E-mail OutageJan. 13, 2003
The following describes in a short and long version the events surrounding the failure and replacement of the storage system supporting Exchange and Outlook. Please feel free to call me at 710-8788 if I can be of any assistance regarding this matter. Thanks for your patience during this time.
The Short Story:
The storage system by Dell that started failing New Year's Eve and completely failed again at 4:30 pm on Monday January 6th, has been replaced with a new storage system by EMC2 that is several orders of magnitude better. All information and email except for email that arrived from January 2nd until January 6 has been fully restored. For 4/5th of the faculty and staff, mail from January 2nd pm until Monday January 6th was recovered from the damaged disks and will be placed in your mailboxes in the next few days. For approximately 1/5th of the faculty/staff and all students, the email from Thursday January 2nd until Monday January 6th could not be recovered by us from the damaged disks. The damaged disk drives will be sent to disk recovery specialists and we will be able to restore the email that they can recover in about 2-3 weeks.

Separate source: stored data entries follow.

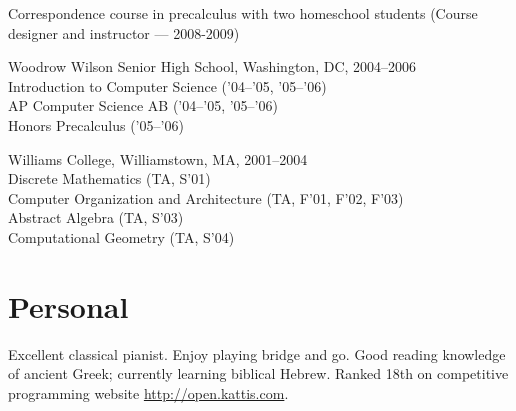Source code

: \documentclass[12pt]{article}
\newcommand{\cvitem}{\par\hangpara{2em}{1}}
\begin{document}
\cvitem
Correspondence course in precalculus with two homeschool students
(Course designer and instructor --- 2008-2009)

\cvitem
Woodrow Wilson Senior High School, Washington, DC, 2004--2006 \\
Introduction to Computer Science ('04--'05, '05--'06) \\
AP Computer Science AB ('04--'05, '05--'06) \\
Honors Precalculus ('05--'06)

\cvitem
Williams College, Williamstown, MA, 2001--2004 \\
Discrete Mathematics (TA, S'01) \\
Computer Organization and Architecture (TA, F'01, F'02, F'03) \\
Abstract Algebra (TA, S'03) \\
Computational Geometry (TA, S'04) \\




\section*{Personal}

Excellent classical pianist.  Enjoy playing bridge and go.  Good
reading knowledge of ancient Greek; currently learning biblical
Hebrew.  Ranked 18th on competitive programming website
\url{http://open.kattis.com}.
\end{document}
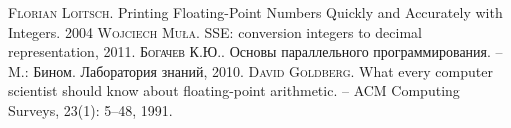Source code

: \begin{thebibliography}{}

 \textsc{Florian Loitsch}.
Printing Floating-Point Numbers Quickly and Accurately with Integers. 2004
 \textsc{Wojciech Mu\l a}.
SSE: conversion integers to decimal representation, 2011.
 \textsc{Богачев К.Ю.}.
Основы параллельного программирования. -- M.: Бином. Лаборатория знаний, 2010.
 \textsc{David Goldberg.}
What every computer scientist should
know about floating-point arithmetic. -- ACM Computing Surveys, 23(1): 5–48, 1991.
\end{thebibliography}
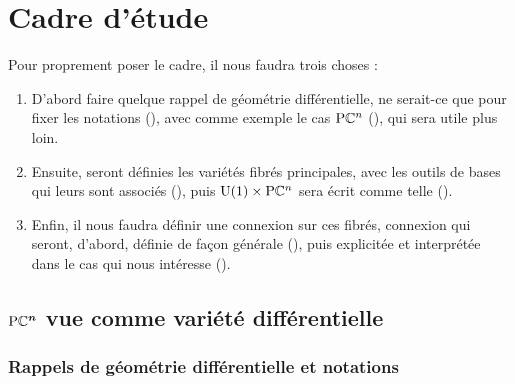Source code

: \section{Cadre d'étude}\label{sec:cadre_geodiff}

Pour proprement poser le cadre, il nous faudra trois choses :
\begin{enumerate}
	
	\item D'abord faire quelque rappel de géométrie différentielle, ne serait-ce que pour fixer les notations (), avec comme exemple le cas $\text{\normalfont P}\mathbb{C}^{n}$ (), qui sera utile plus loin. 
	
	\item Ensuite, seront définies les variétés fibrés principales, avec les outils de bases qui leurs sont associés (), puis $\text{\normalfont U}(1)\times \text{\normalfont P}\mathbb{C}^{n}$ sera écrit comme telle ().
	
	\item Enfin, il nous faudra définir une connexion sur ces fibrés, connexion qui seront, d'abord, définie de façon générale (), puis explicitée et interprétée dans le cas qui nous intéresse ().
	
\end{enumerate}

\subsection{$\boldsymbol{\text{\normalfont P}\mathbb{C}^{n}}$ vue comme variété différentielle} \label{subsec:construc_PC^n}

\subsubsection{Rappels de géométrie différentielle et notations}\label{subsec:rappel2geo_diff}

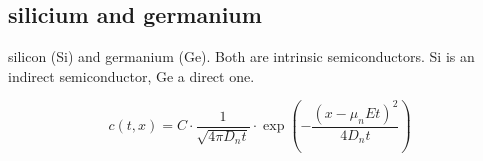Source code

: \subsection{silicium and germanium}
silicon (Si) and germanium (Ge). 
Both are intrinsic semiconductors. 
Si is an indirect semiconductor, Ge a direct one. 


\begin{equation}
    c(t, x) = C \cdot \frac{1}{\sqrt{4 \pi D_n t}} 
    \cdot \exp\left( -\frac{\left( x - \mu_n E t \right)^2}{4 D_n t} \right)
    \label{eq:c_t_x}
\end{equation}

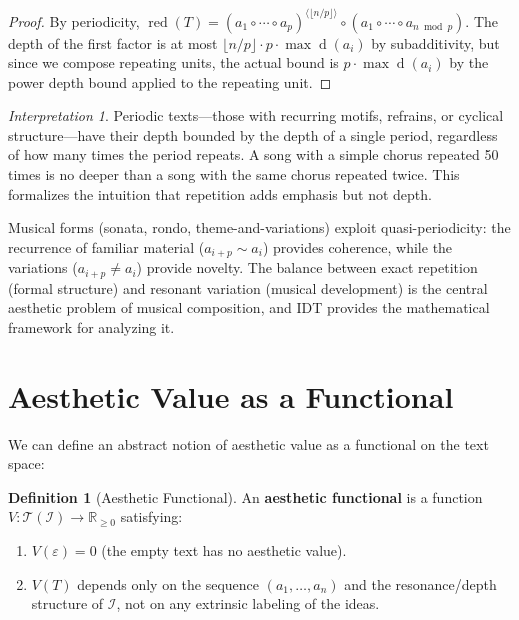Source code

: \documentclass[11pt,openany]{book}
\theoremstyle{definition}
\newtheorem{definition}[axiom]{Definition}
\theoremstyle{plain}
\theoremstyle{remark}
\newtheorem{interpretation}[axiom]{Interpretation}
\newcommand{\IS}{\mathcal{I}}               %
\newcommand{\compose}{\circ}                 %
\newcommand{\res}{\sim}                      %
\newcommand{\depth}{\operatorname{d}}       %
\newcommand{\compN}[2]{#1^{\langle #2 \rangle}} %
\begin{document}
\begin{proof}
By periodicity, $\operatorname{red}(T) = \compN{(a_1 \compose \cdots \compose a_p)}{\lfloor n/p \rfloor} \compose (a_1 \compose \cdots \compose a_{n \bmod p})$. The depth of the first factor is at most $\lfloor n/p \rfloor \cdot p \cdot \max \depth(a_i)$ by subadditivity, but since we compose repeating units, the actual bound is $p \cdot \max \depth(a_i)$ by the power depth bound applied to the repeating unit.
\end{proof}

\begin{interpretation}
Periodic texts---those with recurring motifs, refrains, or cyclical structure---have their depth bounded by the depth of a single period, regardless of how many times the period repeats. A song with a simple chorus repeated 50 times is no deeper than a song with the same chorus repeated twice. This formalizes the intuition that repetition adds emphasis but not depth.

Musical forms (sonata, rondo, theme-and-variations) exploit quasi-periodicity: the recurrence of familiar material ($a_{i+p} \res a_i$) provides coherence, while the variations ($a_{i+p} \neq a_i$) provide novelty. The balance between exact repetition (formal structure) and resonant variation (musical development) is the central aesthetic problem of musical composition, and IDT provides the mathematical framework for analyzing it.
\end{interpretation}

\section{Aesthetic Value as a Functional}

We can define an abstract notion of aesthetic value as a functional on the text space:

\begin{definition}[Aesthetic Functional]
An \textbf{aesthetic functional} is a function $V : \mathcal{T}(\IS) \to \mathbb{R}_{\geq 0}$ satisfying:
\begin{enumerate}
\item $V(\varepsilon) = 0$ (the empty text has no aesthetic value).
\item $V(T)$ depends only on the sequence $(a_1, \ldots, a_n)$ and the resonance/depth structure of $\IS$, not on any extrinsic labeling of the ideas.
\end{enumerate}
\end{definition}
\end{document}

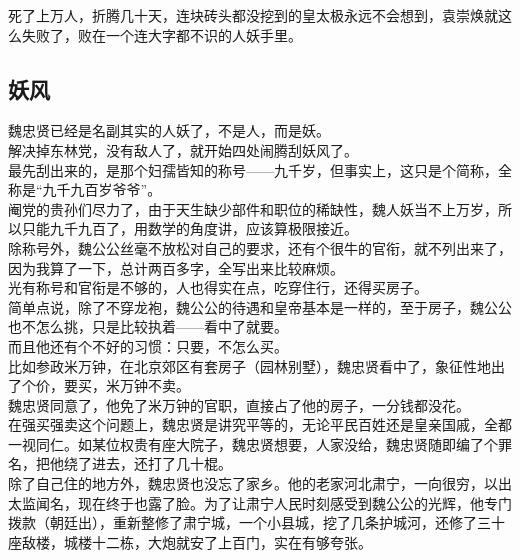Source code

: \begin{multicols}{\theparacolNo}
死了上万人，折腾几十天，连块砖头都没挖到的皇太极永远不会想到，袁崇焕就这么失败了，败在一个连大字都不识的人妖手里。\\

\subsection{妖风}
魏忠贤已经是名副其实的人妖了，不是人，而是妖。\\

解决掉东林党，没有敌人了，就开始四处闹腾刮妖风了。\\

最先刮出来的，是那个妇孺皆知的称号——九千岁，但事实上，这只是个简称，全称是“九千九百岁爷爷”。\\

阉党的贵孙们尽力了，由于天生缺少部件和职位的稀缺性，魏人妖当不上万岁，所以只能九千九百了，用数学的角度讲，应该算极限接近。\\

除称号外，魏公公丝毫不放松对自己的要求，还有个很牛的官衔，就不列出来了，因为我算了一下，总计两百多字，全写出来比较麻烦。\\

光有称号和官衔是不够的，人也得实在点，吃穿住行，还得买房子。\\

简单点说，除了不穿龙袍，魏公公的待遇和皇帝基本是一样的，至于房子，魏公公也不怎么挑，只是比较执着——看中了就要。\\

而且他还有个不好的习惯：只要，不怎么买。\\

比如参政米万钟，在北京郊区有套房子（园林别墅），魏忠贤看中了，象征性地出了个价，要买，米万钟不卖。\\

魏忠贤同意了，他免了米万钟的官职，直接占了他的房子，一分钱都没花。\\

在强买强卖这个问题上，魏忠贤是讲究平等的，无论平民百姓还是皇亲国戚，全都一视同仁。如某位权贵有座大院子，魏忠贤想要，人家没给，魏忠贤随即编了个罪名，把他绕了进去，还打了几十棍。\\

除了自己住的地方外，魏忠贤也没忘了家乡。他的老家河北肃宁，一向很穷，以出太监闻名，现在终于也露了脸。为了让肃宁人民时刻感受到魏公公的光辉，他专门拨款（朝廷出），重新整修了肃宁城，一个小县城，挖了几条护城河，还修了三十座敌楼，城楼十二栋，大炮就安了上百门，实在有够夸张。\\


\end{multicols}
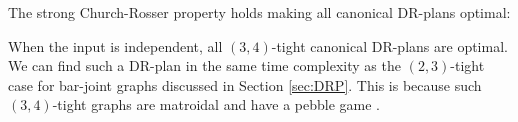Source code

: 

The strong Church-Rosser property holds\addin{,} making all canonical DR-plans optimal:
%
\begin{remark}\label{rem:1dofcanon}
    When the input is independent, all $(3,4)$-tight canonical DR-plans are optimal. We can find such a DR-plan in the same time complexity as the $(2,3)$-tight case for bar-joint graphs discussed in Section \ref{sec:DRP}. This is because such $(3,4)$-tight graphs are matroidal and have a pebble game \cite{Lee:2007:PGA}.
\end{remark}


\ClearMyMinHeight
{}


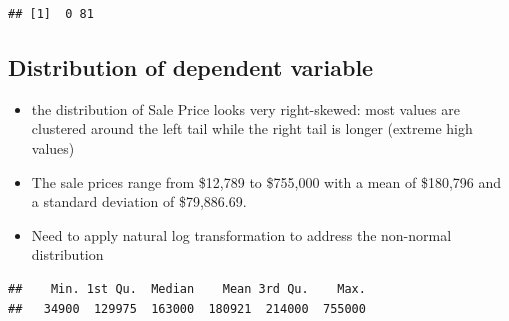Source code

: \documentclass[aoas]{imsart}
\newenvironment{Shaded}{\begin{snugshade}}{\end{snugshade}}
\newcommand{\AttributeTok}[1]{\textcolor[rgb]{0.77,0.63,0.00}{#1}}
\newcommand{\ConstantTok}[1]{\textcolor[rgb]{0.00,0.00,0.00}{#1}}
\newcommand{\DecValTok}[1]{\textcolor[rgb]{0.00,0.00,0.81}{#1}}
\newcommand{\FunctionTok}[1]{\textcolor[rgb]{0.00,0.00,0.00}{#1}}
\newcommand{\NormalTok}[1]{#1}
\newcommand{\SpecialCharTok}[1]{\textcolor[rgb]{0.00,0.00,0.00}{#1}}
\newcommand{\StringTok}[1]{\textcolor[rgb]{0.31,0.60,0.02}{#1}}
\providecommand{\tightlist}{%
  \setlength{\itemsep}{0pt}\setlength{\parskip}{0pt}}
\numberwithin{equation}{section}
\theoremstyle{plain}
\theoremstyle{remark}
\begin{document}
\begin{verbatim}
## [1]  0 81
\end{verbatim}

\hypertarget{distribution-of-dependent-variable}{%
\subsection{Distribution of dependent
variable}\label{distribution-of-dependent-variable}}

\begin{itemize}
\tightlist
\item
  the distribution of Sale Price looks very right-skewed: most values
  are clustered around the left tail while the right tail is longer
  (extreme high values)
\item
  The sale prices range from \$12,789 to \$755,000 with a mean of
  \$180,796 and a standard deviation of \$79,886.69.
\item
  Need to apply natural log transformation to address the non-normal
  distribution
\end{itemize}

\begin{Shaded}
\end{Shaded}

\begin{verbatim}
##    Min. 1st Qu.  Median    Mean 3rd Qu.    Max. 
##   34900  129975  163000  180921  214000  755000
\end{verbatim}

\begin{Shaded}
\end{Shaded}
\end{document}
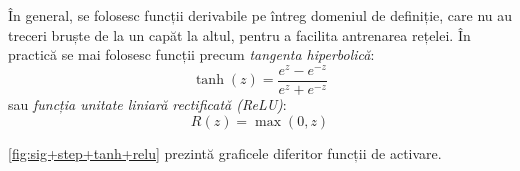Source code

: În general, se folosesc funcții derivabile pe întreg domeniul de definiție, care nu au treceri bruște de la un capăt la altul, pentru a facilita antrenarea rețelei. În practică se mai folosesc funcții precum \textit{tangenta hiperbolică}:
\begin{equation}
\tanh(z)=\frac{e^z - e^{-z}}{e^z + e^{-z}}
\end{equation}
sau \textit{funcția unitate liniară rectificată (ReLU)}:
\begin{equation}
R(z)=\max(0,z)
\label{eq:relu}
\end{equation}

\autoref{fig:sig+step+tanh+relu} prezintă graficele diferitor funcții de activare.
\begin{figure}[ht]
\centering
{}
\qquad
{}
\qquad
{}

\end{figure}
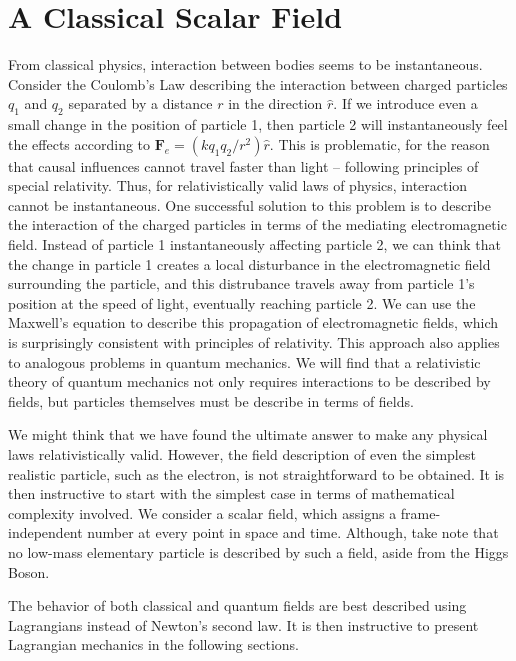 \chapter{A Classical Scalar Field}

From classical physics, interaction between bodies seems to be instantaneous. Consider the Coulomb's Law describing the interaction between charged particles $q_1$ and $q_2$ separated by a distance $r$ in the direction $\hat{r}$. If we introduce even a small change in the position of particle 1, then particle 2 will instantaneously feel the effects according to $\textbf{F}_e=(kq_1q_2/r^2)\hat{r}$. This is problematic, for the reason that causal influences cannot travel faster than light -- following principles of special relativity. Thus, for relativistically valid laws of physics, interaction cannot be instantaneous. One successful solution to this problem is to describe the interaction of the charged particles in terms of the mediating electromagnetic field. Instead of particle 1 instantaneously affecting particle 2, we can think that the change in particle 1 creates a local disturbance in the electromagnetic field surrounding the particle, and this distrubance travels away from particle 1's position at the speed of light, eventually reaching particle 2. We can use the Maxwell's equation to describe this propagation of electromagnetic fields, which is surprisingly consistent with principles of relativity. This approach also applies to analogous problems in quantum mechanics. We will find that a relativistic theory of quantum mechanics not only requires interactions to be described by fields, but particles themselves must be describe in terms of fields.

We might think that we have found the ultimate answer to make any physical laws relativistically valid. However, the field description of even the simplest realistic particle, such as the electron, is not straightforward to be obtained. It is then instructive to start with the simplest case in terms of mathematical complexity involved. We consider a scalar field, which assigns a frame-independent number at every point in space and time. Although, take note that no low-mass elementary particle is described by such a field, aside from the Higgs Boson.

The behavior of both classical and quantum fields are best described using Lagrangians instead of Newton's second law. It is then instructive to present Lagrangian mechanics in the following sections.

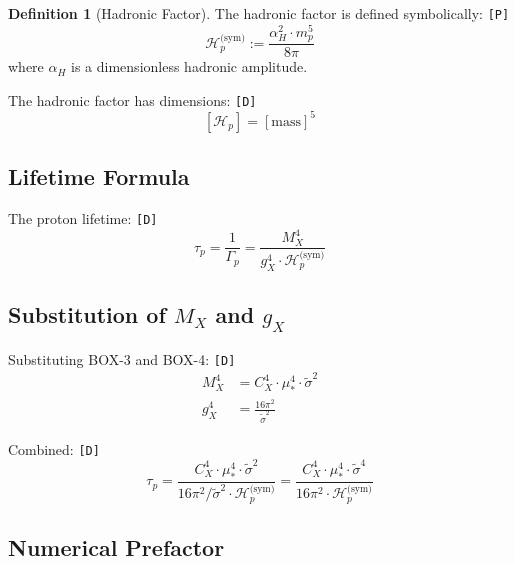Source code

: \documentclass[11pt,a4paper]{article}
\newcommand{\tagD}{\textcolor{green!50!black}{\texttt{[D]}}}
\newcommand{\tagP}{\textcolor{orange!80!black}{\texttt{[P]}}}
\theoremstyle{definition}
\newtheorem{definition}{Definition}[section]
\begin{document}
\begin{definition}[Hadronic Factor]
\label{def:hadronic}
The hadronic factor is defined symbolically: \tagP{}
\begin{equation}
\label{eq:hadronic-def}
\mathcal{H}_p^{\text{(sym)}} := \frac{\alpha_H^2 \cdot m_p^5}{8\pi}
\end{equation}
where $\alpha_H$ is a dimensionless hadronic amplitude.
\end{definition}

The hadronic factor has dimensions: \tagD{}
\begin{equation}
\label{eq:hadronic-dim}
[\mathcal{H}_p] = [\text{mass}]^5
\end{equation}

\subsection{Lifetime Formula}
\label{subsec:lifetime-formula}

The proton lifetime: \tagD{}
\begin{equation}
\label{eq:lifetime-general}
\tau_p = \frac{1}{\Gamma_p} = \frac{M_X^4}{g_X^4 \cdot \mathcal{H}_p^{\text{(sym)}}}
\end{equation}

\subsection{Substitution of $M_X$ and $g_X$}
\label{subsec:substitution}

Substituting BOX-3 and BOX-4: \tagD{}
\begin{align}
\label{eq:sub-mx4}
M_X^4 &= C_X^4 \cdot \mu_*^4 \cdot \tilde{\sigma}^2 \\
\label{eq:sub-gx4}
g_X^4 &= \frac{16\pi^2}{\tilde{\sigma}^2}
\end{align}

Combined: \tagD{}
\begin{equation}
\label{eq:taup-combined}
\tau_p = \frac{C_X^4 \cdot \mu_*^4 \cdot \tilde{\sigma}^2}{16\pi^2 / \tilde{\sigma}^2 \cdot \mathcal{H}_p^{\text{(sym)}}}
= \frac{C_X^4 \cdot \mu_*^4 \cdot \tilde{\sigma}^4}{16\pi^2 \cdot \mathcal{H}_p^{\text{(sym)}}}
\end{equation}

\subsection{Numerical Prefactor}
\label{subsec:prefactor}
\end{document}
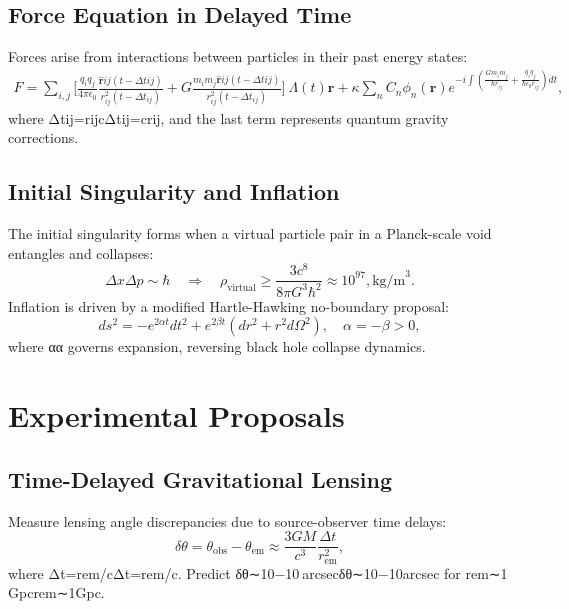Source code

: \documentclass{article}
\begin{document}
\subsection{Force Equation in Delayed Time}
Forces arise from interactions between particles in their past energy states:
\begin{multline}
F = \sum_{i,j} \Bigg[ \frac{q_i q_j}{4\pi \epsilon_0} \frac{\hat{\bm{r}}{ij}(t - \Delta t{ij})}{r_{ij}^2(t - \Delta t_{ij})} + G \frac{m_i m_j \hat{\bm{r}}{ij}(t - \Delta t{ij})}{r_{ij}^2(t - \Delta t_{ij})} \Bigg] \

    \Lambda(t) \bm{r} + \kappa \sum_{n} C_n \phi_n(\bm{r}) e^{-i \int \left( \frac{G m_i m_j}{\hbar r_{ij}} + \frac{q_i q_j}{\hbar \epsilon_0 r_{ij}} \right) dt}, \label{eq:force }
    \end{multline}
    where Δtij=rijcΔtij​=crij​​, and the last term represents quantum gravity corrections.

\subsection{Initial Singularity and Inflation}
The initial singularity forms when a virtual particle pair in a Planck-scale void entangles and collapses:
\begin{equation}
\Delta x \Delta p \sim \hbar \quad \Rightarrow \quad \rho_{\text{virtual}} \geq \frac{3c^8}{8\pi G^3 \hbar^2} \approx 10^{97} , \text{kg/m}^3. \label{eq:singularity }
\end{equation}
Inflation is driven by a modified Hartle-Hawking no-boundary proposal:
\begin{equation}
ds^2 = -e^{2\alpha t} dt^2 + e^{2\beta t} \left( dr^2 + r^2 d\Omega^2 \right), \quad \alpha = -\beta > 0, \label{eq:metric }
\end{equation}
where αα governs expansion, reversing black hole collapse dynamics.

\section{Experimental Proposals}
\subsection{Time-Delayed Gravitational Lensing}
Measure lensing angle discrepancies due to source-observer time delays:
\begin{equation}
\delta \theta = \theta_{\text{obs}} - \theta_{\text{em}} \approx \frac{3GM}{c^3} \frac{\Delta t}{r_{\text{em}}^2}, \label{eq:lensing }
\end{equation}
where Δt=rem/cΔt=rem​/c. Predict δθ∼10−10 arcsecδθ∼10−10arcsec for rem∼1 Gpcrem​∼1Gpc.
\end{document}
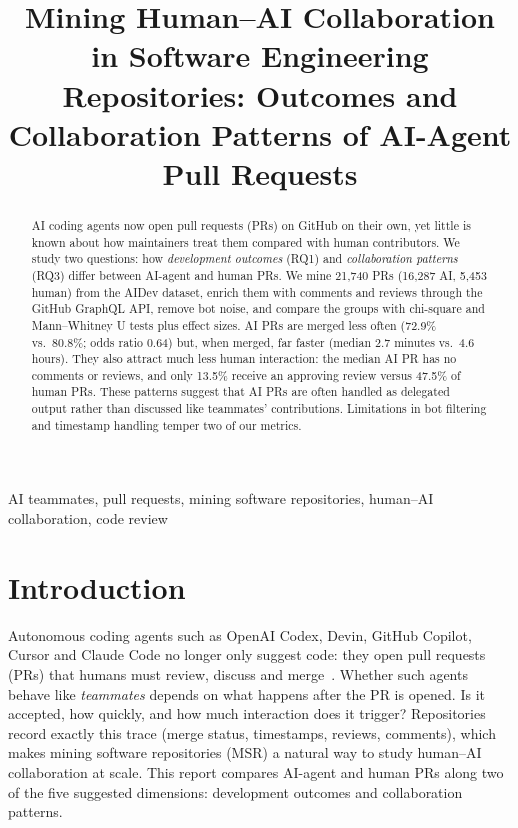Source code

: \documentclass[conference]{IEEEtran}
\begin{document}
\title{Mining Human--AI Collaboration in Software Engineering Repositories: Outcomes and Collaboration Patterns of AI-Agent Pull Requests}

\author{
\and
{}
}

\maketitle

\begin{abstract}
AI coding agents now open pull requests (PRs) on GitHub on their own, yet little is known about how maintainers treat them compared with human contributors. We study two questions: how \emph{development outcomes} (RQ1) and \emph{collaboration patterns} (RQ3) differ between AI-agent and human PRs. We mine 21{,}740 PRs (16{,}287 AI, 5{,}453 human) from the AIDev dataset, enrich them with comments and reviews through the GitHub GraphQL API, remove bot noise, and compare the groups with chi-square and Mann--Whitney U tests plus effect sizes. AI PRs are merged less often (72.9\% vs.\ 80.8\%; odds ratio 0.64) but, when merged, far faster (median 2.7 minutes vs.\ 4.6 hours). They also attract much less human interaction: the median AI PR has no comments or reviews, and only 13.5\% receive an approving review versus 47.5\% of human PRs. These patterns suggest that AI PRs are often handled as delegated output rather than discussed like teammates' contributions. Limitations in bot filtering and timestamp handling temper two of our metrics.
\end{abstract}

\begin{IEEEkeywords}
AI teammates, pull requests, mining software repositories, human--AI collaboration, code review
\end{IEEEkeywords}

\section{Introduction}
Autonomous coding agents such as OpenAI Codex, Devin, GitHub Copilot, Cursor and Claude Code no longer only suggest code: they open pull requests (PRs) that humans must review, discuss and merge~\cite{li2025rise}. Whether such agents behave like \emph{teammates} depends on what happens after the PR is opened. Is it accepted, how quickly, and how much interaction does it trigger? Repositories record exactly this trace (merge status, timestamps, reviews, comments), which makes mining software repositories (MSR) a natural way to study human--AI collaboration at scale. This report compares AI-agent and human PRs along two of the five suggested dimensions: development outcomes and collaboration patterns.
\end{document}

The ITS server staff worked as a team 24 hours a day for over 10 days to bring this new storage system online. During this time they rebuilt and restored one storage system, only to have it fail within hours, and then installed and restored a second data storage system. Essentially six months of work was done in a matter of 10 days. I had the opportunity to work closely with the entire group over these days, and I can assure you that they are the finest group of information technology professionals in the country; and that their dedication to Baylor was greater during this period than their concern for themselves or their families. To them and their spouses and children, we all owe a tremendous debt of gratitude for the personal sacrifices made.
I also want to thank members of the Dell support team. Not only did Dell provide us with 6 of their top 12 specialists including an outstanding Exchange specialist from Microsoft, but they ensured that the equipment we needed was in Waco within hours. The support that Dell gave Baylor was truly exceptional during this very difficult period.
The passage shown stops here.